I've been thinking of my Grandma Jozwiak a lot lately. She was a great woman that only at the end of her life did I get to know well. She truly was the center of our family, everyone gathered around her on the holidays. Everyone came to her house. The drank, ate, played cards, visited, argued, and loved their family. But it was always about seeing her. Without my Grandma at the center, our family all fell apart and to this day we don't see the cousins and extended aunts and uncles. My Grandmother had a lot of hardship in her life; poverty, cancer, death of her youngest son, another son who went to war (my dad), a husband with heart problems. Yet she sowed great seeds and created a deep and wide family. And in the brief time I got to spend with her after my grandfather's and mother's death, before she too left us, I got to spend cherished time and learn about her and her life. She had a great smile, a great laugh, and I've always wanted to be able to speak Polish because of her.

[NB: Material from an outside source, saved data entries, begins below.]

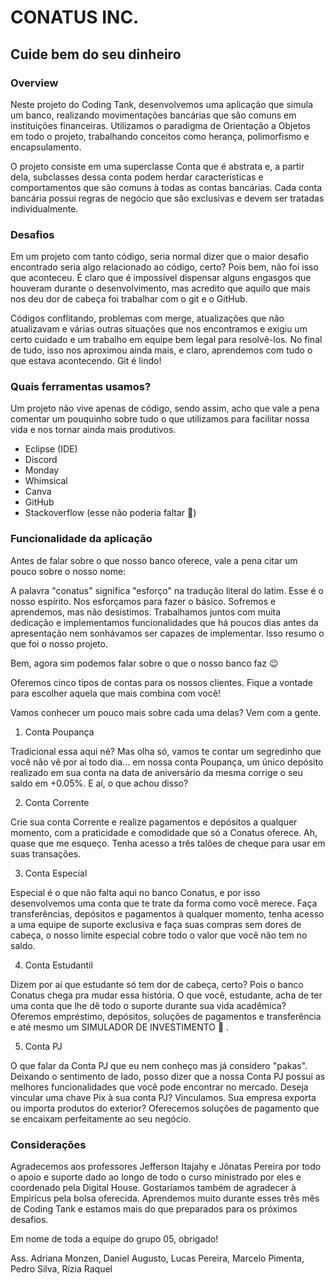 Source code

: # CONATUS INC.
## Cuide bem do seu dinheiro

### Overview

Neste projeto do Coding Tank, desenvolvemos uma aplicação que simula um banco, realizando movimentações bancárias que são comuns em instituições financeiras. Utilizamos o paradigma de Orientação a Objetos em todo o projeto, trabalhando conceitos como herança, polimorfismo e encapsulamento. 

O projeto consiste em uma superclasse Conta que é abstrata e, a partir dela, subclasses dessa conta podem herdar características e comportamentos que são comuns à todas as contas bancárias. Cada conta bancária possui regras de negócio que são exclusivas e devem ser tratadas individualmente.

### Desafios

Em um projeto com tanto código, seria normal dizer que o maior desafio encontrado seria algo relacionado ao código, certo? Pois bem, não foi isso que aconteceu. É claro que é impossível dispensar alguns engasgos que houveram durante o desenvolvimento, mas acredito que aquilo que mais nos deu dor de cabeça foi trabalhar com o git e o GitHub. 

Códigos conflitando, problemas com merge, atualizações que não atualizavam e várias outras situações que nos encontramos e exigiu um certo cuidado e um trabalho em equipe bem legal para resolvê-los. No final de tudo, isso nos aproximou ainda mais, e claro, aprendemos com tudo o que estava acontecendo. Git é lindo!

### Quais ferramentas usamos? 

Um projeto não vive apenas de código, sendo assim, acho que vale a pena comentar um pouquinho sobre tudo o que utilizamos para facilitar nossa vida e nos tornar ainda mais produtivos.

- Eclipse (IDE)
- Discord
- Monday
- Whimsical
- Canva
- GitHub
- Stackoverflow (esse não poderia faltar :grimacing:)

### Funcionalidade da aplicação

Antes de falar sobre o que nosso banco oferece, vale a pena citar um pouco sobre o nosso nome:

A palavra "conatus" significa "esforço" na tradução literal do latim. Esse é o nosso espírito. Nos esforçamos para fazer o básico. Sofremos e aprendemos, mas não desistimos. Trabalhamos juntos com muita dedicação e implementamos funcionalidades que há poucos dias antes da apresentação nem sonhávamos ser capazes de implementar. Isso resumo o que foi o nosso projeto.

Bem, agora sim podemos falar sobre o que o nosso banco faz :wink:

Oferemos cinco tipos de contas para os nossos clientes. Fique a vontade para escolher aquela que mais combina com você!

Vamos conhecer um pouco mais sobre cada uma delas? Vem com a gente.

1. Conta Poupança

Tradicional essa aqui né? Mas olha só, vamos te contar um segredinho que você não vê por aí todo dia... em nossa conta Poupança, um único depósito realizado em sua conta na data de aniversário da mesma corrige o seu saldo em +0.05%. E aí, o que achou disso?

2. Conta Corrente

Crie sua conta Corrente e realize pagamentos e depósitos a qualquer momento, com a praticidade e comodidade que só a Conatus oferece. Ah, quase que me esqueço. Tenha acesso a três talões de cheque para usar em suas transações.

3. Conta Especial

Especial é o que não falta aqui no banco Conatus, e por isso desenvolvemos uma conta que te trate da forma como você merece. Faça transferências, depósitos e pagamentos à qualquer momento, tenha acesso a uma equipe de suporte exclusiva e faça suas compras sem dores de cabeça, o nosso limite especial cobre todo o valor que você não tem no saldo.

4. Conta Estudantil

Dizem por aí que estudante só tem dor de cabeça, certo? Pois o banco Conatus chega pra mudar essa história. O que você, estudante, acha de ter uma conta que lhe dê todo o suporte durante sua vida acadêmica? Oferemos empréstimo, depósitos, soluções de pagamentos e transferência e até mesmo um SIMULADOR DE INVESTIMENTO :exploding_head: .

5. Conta PJ

O que falar da Conta PJ que eu nem conheço mas já considero "pakas". Deixando o sentimento de lado, posso dizer que a nossa Conta PJ possui as melhores funcionalidades que você pode encontrar no mercado. Deseja vincular uma chave Pix à sua conta PJ? Vinculamos. Sua empresa exporta ou importa produtos do exterior? Oferecemos soluções de pagamento que se encaixam perfeitamente ao seu negócio. 

### Considerações

Agradecemos aos professores Jefferson Itajahy e Jônatas Pereira por todo o apoio e suporte dado ao longo de todo o curso ministrado por eles e coordenado pela Digital House. Gostaríamos também de agradecer à Empiricus pela bolsa oferecida. Aprendemos muito durante esses três mês de Coding Tank e estamos mais do que preparados para os próximos desafios.

Em nome de toda a equipe do grupo 05, obrigado!

Ass. Adriana Monzen, Daniel Augusto, Lucas Pereira, Marcelo Pimenta, Pedro Silva, Rízia Raquel
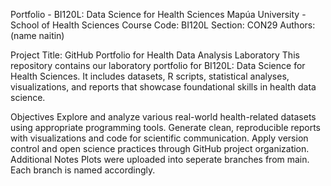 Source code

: Portfolio - BI120L: Data Science for Health Sciences
Mapúa University - School of Health Sciences Course Code: BI120L
Section: CON29
Authors: (name naitin)

Project Title: GitHub Portfolio for Health Data Analysis Laboratory
This repository contains our laboratory portfolio for BI120L: Data Science for Health Sciences. It includes datasets, R scripts, statistical analyses, visualizations, and reports that showcase foundational skills in health data science.

Objectives
Explore and analyze various real-world health-related datasets using appropriate programming tools.
Generate clean, reproducible reports with visualizations and code for scientific communication.
Apply version control and open science practices through GitHub project organization.
Additional Notes
Plots were uploaded into seperate branches from main. Each branch is named accordingly.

When I see older people at church, and praying, I think of her. I think that she went to church every week her whole life. I think that she was a dedicated catholic woman, and despite a lifetime of hardship she never waivered. And I realize that my parents, despite all their faults and shortcomings, were the same way. They didn't make it to 80+, but all their lives they went to church. Every sunday. I don't know how much they understood about the religion, or if they ever questioned it. But I do know that they went, every sunday. And they dragged their 4 rotten kids with them, especially this rotten kid who wanted nothing to do with it. Even though my father took off as soon as mass was over to go watch whatever game was on at the time, he still went every week, and tried to go when he was away working. And it bothered him when he couldn't go, and it bothered him when his oldest rotten son came home from college and wouldn't go to Christmas mass with him. And even though my mother was miserable and unhappy with everything in life and had a rotten self-pitying attitude toward everything, and pushed everyone away from her, she went to church faithfully every week. And even though she had a rotten kid that didn't want anything to do with the church and faught her at every chance, she insisted that he went and got confirmed and learned SOMETHING about the faith. Thank God!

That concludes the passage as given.